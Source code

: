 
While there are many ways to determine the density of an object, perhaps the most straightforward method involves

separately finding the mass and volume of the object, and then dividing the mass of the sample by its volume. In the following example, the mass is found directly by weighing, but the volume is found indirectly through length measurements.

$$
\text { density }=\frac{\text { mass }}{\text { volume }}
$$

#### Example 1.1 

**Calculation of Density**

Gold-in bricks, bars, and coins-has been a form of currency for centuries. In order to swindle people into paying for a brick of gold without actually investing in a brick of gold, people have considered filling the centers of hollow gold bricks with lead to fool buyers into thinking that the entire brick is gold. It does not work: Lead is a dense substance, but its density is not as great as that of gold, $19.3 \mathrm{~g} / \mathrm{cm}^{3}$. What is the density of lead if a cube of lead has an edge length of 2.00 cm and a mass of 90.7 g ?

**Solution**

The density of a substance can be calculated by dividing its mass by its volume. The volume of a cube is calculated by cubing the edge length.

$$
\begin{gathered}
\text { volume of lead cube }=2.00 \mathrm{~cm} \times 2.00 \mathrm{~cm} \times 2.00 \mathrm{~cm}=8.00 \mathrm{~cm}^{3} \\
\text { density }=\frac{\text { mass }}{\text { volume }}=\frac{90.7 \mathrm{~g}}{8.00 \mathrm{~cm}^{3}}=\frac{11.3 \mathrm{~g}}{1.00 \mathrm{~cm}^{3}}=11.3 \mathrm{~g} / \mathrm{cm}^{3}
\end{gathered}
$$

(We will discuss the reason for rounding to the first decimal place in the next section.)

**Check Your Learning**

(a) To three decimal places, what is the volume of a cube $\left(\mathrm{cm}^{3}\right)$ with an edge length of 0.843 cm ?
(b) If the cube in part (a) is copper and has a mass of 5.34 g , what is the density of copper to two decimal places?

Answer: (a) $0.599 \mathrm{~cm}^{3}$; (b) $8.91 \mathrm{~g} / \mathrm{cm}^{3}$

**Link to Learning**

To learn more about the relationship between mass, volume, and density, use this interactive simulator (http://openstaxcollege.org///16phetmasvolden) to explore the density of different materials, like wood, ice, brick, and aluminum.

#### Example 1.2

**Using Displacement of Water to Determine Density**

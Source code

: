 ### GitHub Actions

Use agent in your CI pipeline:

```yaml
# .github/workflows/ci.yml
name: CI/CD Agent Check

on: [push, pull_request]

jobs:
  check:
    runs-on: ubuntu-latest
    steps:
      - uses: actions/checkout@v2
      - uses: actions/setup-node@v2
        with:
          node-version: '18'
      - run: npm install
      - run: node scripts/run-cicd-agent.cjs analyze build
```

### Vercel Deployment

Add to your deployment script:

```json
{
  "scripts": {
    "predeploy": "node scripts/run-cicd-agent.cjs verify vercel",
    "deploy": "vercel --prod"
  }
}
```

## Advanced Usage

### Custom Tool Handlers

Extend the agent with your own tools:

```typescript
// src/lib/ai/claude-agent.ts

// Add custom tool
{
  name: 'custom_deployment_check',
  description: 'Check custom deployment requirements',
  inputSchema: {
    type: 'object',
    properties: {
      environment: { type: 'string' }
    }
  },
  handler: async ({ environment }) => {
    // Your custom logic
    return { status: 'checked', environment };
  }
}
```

**Exercise prompt**
Say how many lines in the entries contain the string "node", and leave out everything else.

**Response box**
4